The 2019 Atlantic hurricane season is almost upon us; the last two hurricane seasons were devastating to Florida. The race is on to recover and build resilience ahead of the next storms. And we need to invest in one of Florida’s most valuable and underrated defenses — its reefs.
Most people have no idea how valuable coral reefs are for coastal defense. Now we do. Reefs act as submerged breakwaters, they “break” waves and dissipate their energy offshore.
Working together, the U.S. Geological Survey, The Nature Conservancy and the University of California Santa Cruz, have shown just how valuable reefs are using state-of-the-art flood-risk tools. Across the United States, reefs provide more than $1.8 billion in flood-protection benefits every year. In Florida alone, reefs provide more than $675 million in flood-protection benefits to people, property and jobs every year.

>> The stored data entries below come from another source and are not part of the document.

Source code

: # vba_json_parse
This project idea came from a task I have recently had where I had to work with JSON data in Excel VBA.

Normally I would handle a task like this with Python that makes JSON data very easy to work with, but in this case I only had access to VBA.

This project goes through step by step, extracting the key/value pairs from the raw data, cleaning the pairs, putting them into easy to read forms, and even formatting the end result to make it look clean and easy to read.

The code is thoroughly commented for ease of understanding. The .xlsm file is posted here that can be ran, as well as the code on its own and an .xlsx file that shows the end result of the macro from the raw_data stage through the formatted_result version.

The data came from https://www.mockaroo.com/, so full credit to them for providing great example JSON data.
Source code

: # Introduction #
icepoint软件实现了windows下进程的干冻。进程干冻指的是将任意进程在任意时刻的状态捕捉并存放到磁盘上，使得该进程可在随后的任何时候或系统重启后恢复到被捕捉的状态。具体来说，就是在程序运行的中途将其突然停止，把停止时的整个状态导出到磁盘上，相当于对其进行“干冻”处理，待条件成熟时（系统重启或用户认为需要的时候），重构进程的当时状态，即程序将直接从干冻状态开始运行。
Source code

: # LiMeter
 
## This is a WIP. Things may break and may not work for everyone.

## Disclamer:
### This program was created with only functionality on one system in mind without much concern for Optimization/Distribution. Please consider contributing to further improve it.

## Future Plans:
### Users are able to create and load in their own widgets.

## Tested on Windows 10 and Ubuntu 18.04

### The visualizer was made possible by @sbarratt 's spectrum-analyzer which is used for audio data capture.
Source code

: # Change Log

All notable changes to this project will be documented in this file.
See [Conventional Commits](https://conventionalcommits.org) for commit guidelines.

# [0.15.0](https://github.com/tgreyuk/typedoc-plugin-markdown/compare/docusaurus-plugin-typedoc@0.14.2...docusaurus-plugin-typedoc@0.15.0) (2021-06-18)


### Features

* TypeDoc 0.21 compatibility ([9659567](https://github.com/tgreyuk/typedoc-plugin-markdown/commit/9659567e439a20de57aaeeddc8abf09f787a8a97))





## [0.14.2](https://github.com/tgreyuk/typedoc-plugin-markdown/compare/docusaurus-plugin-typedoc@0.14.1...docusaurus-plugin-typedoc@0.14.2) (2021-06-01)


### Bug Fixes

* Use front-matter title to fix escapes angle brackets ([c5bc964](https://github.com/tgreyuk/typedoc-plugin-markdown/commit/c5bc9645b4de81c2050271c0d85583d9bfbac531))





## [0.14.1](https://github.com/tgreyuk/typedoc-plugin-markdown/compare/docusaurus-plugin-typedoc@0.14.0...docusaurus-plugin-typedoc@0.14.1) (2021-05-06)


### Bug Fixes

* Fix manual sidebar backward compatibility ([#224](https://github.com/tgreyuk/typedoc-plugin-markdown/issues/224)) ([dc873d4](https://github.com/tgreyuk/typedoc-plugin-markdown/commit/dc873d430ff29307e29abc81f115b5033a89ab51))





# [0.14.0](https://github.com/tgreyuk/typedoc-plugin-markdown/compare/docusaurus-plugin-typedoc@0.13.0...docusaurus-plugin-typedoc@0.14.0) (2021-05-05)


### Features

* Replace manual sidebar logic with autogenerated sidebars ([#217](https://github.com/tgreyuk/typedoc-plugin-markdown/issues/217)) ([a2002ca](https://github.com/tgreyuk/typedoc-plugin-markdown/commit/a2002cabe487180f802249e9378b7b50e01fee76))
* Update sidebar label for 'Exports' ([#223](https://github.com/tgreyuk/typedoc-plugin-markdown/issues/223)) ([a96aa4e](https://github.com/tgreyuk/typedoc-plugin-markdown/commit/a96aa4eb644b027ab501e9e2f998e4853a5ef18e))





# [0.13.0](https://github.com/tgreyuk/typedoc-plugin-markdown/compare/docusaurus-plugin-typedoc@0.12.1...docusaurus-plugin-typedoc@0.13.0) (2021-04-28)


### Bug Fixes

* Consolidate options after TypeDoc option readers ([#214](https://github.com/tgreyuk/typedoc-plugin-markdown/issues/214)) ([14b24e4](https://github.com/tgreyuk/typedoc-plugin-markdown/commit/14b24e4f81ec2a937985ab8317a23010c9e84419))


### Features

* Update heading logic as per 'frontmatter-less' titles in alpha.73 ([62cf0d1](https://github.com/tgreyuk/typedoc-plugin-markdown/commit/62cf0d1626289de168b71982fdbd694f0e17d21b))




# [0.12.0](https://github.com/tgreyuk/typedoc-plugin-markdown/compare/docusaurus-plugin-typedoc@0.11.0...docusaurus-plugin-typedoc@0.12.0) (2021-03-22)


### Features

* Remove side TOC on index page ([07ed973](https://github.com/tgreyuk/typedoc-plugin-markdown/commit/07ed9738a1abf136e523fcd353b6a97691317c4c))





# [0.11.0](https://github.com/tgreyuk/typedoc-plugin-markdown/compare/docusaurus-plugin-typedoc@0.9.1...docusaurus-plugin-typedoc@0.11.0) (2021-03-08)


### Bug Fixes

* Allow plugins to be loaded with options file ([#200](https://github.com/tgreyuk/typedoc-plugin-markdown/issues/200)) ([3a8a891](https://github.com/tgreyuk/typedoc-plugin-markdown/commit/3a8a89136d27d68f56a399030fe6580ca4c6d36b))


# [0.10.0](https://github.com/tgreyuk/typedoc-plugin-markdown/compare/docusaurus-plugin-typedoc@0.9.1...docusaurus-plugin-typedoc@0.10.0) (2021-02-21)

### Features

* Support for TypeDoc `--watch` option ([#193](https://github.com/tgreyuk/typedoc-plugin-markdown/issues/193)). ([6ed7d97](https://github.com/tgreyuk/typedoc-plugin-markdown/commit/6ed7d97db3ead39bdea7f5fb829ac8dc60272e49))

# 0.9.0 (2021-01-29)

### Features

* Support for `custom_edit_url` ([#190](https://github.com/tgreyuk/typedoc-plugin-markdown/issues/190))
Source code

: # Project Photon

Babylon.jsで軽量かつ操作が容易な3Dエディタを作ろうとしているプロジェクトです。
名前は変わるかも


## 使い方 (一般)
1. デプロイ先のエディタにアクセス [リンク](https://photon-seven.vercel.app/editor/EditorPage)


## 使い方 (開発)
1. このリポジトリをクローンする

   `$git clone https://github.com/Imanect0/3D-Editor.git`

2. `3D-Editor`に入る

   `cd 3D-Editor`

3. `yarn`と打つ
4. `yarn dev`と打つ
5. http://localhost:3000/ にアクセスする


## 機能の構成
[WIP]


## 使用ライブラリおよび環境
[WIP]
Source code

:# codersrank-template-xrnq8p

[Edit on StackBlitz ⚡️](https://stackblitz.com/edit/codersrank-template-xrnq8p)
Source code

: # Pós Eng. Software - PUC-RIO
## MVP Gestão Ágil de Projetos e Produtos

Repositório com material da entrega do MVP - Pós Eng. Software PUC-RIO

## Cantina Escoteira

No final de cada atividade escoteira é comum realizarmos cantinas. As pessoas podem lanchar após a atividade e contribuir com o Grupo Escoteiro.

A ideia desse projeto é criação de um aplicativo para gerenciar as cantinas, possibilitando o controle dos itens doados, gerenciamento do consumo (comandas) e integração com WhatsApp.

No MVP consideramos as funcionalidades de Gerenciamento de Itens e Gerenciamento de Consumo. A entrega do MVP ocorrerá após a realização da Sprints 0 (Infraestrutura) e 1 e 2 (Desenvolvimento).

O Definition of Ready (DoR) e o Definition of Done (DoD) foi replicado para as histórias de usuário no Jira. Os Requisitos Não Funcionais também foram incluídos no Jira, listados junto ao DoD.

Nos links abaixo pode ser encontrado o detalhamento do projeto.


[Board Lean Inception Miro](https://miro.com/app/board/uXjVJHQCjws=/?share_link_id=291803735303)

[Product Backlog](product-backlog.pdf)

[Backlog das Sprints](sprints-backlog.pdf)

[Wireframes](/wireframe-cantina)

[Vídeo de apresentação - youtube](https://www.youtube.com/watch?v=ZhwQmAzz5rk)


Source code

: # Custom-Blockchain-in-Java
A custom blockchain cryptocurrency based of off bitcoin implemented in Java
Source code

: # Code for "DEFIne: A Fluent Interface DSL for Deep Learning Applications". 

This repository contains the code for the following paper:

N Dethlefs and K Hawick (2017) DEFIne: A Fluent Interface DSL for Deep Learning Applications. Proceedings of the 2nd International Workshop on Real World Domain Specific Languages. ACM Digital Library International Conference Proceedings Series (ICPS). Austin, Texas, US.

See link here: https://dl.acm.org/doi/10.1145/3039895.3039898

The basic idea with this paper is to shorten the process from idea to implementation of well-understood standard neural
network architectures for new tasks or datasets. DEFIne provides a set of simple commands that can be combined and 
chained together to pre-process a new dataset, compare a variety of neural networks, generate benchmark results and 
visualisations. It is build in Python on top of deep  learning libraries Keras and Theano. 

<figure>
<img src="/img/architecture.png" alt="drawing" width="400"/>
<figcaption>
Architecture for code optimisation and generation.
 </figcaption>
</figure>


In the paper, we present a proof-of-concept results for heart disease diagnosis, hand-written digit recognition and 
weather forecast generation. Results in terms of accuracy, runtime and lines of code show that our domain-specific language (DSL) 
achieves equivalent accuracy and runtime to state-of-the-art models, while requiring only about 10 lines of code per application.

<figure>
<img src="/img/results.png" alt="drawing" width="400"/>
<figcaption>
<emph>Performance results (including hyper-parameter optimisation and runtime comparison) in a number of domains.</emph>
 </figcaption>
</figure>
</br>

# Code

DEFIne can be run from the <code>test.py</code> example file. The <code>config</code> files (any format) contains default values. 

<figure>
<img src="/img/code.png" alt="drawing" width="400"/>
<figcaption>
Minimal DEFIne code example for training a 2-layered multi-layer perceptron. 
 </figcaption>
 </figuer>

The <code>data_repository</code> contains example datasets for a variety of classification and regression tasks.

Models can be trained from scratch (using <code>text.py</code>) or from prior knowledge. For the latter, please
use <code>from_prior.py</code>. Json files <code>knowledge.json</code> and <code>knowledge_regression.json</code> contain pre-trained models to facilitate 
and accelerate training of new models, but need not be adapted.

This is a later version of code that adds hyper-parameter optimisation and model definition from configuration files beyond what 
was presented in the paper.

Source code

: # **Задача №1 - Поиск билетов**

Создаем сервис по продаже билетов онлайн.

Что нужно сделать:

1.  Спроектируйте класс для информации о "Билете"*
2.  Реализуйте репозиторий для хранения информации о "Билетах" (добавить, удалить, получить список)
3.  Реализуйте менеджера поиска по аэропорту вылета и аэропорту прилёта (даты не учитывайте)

These look like general, ‘back of the envelope’ numbers. They are not. They are based on what are now the best flood-risk maps available for these coastlines. They predict flood risk at 10 meters by 10 meters, that is about one-hundredth the area of city block. So we can show not only that Florida receives benefits, we can identify specifically who may get those benefits. And we can sum those benefits up by municipality; in a 50-year storm (between a Category 4 and 5 hurricane) the coral reefs off of Miami-Fort. Lauderdale would provide more than $1.6 billion in flood protection benefits.
The bad news is that we are rapidly losing these benefits in Florida and elsewhere (and often around the densely populated areas where we need them the most). Many have predicted the end of reefs. We are not quite so pessimistic — at least not yet.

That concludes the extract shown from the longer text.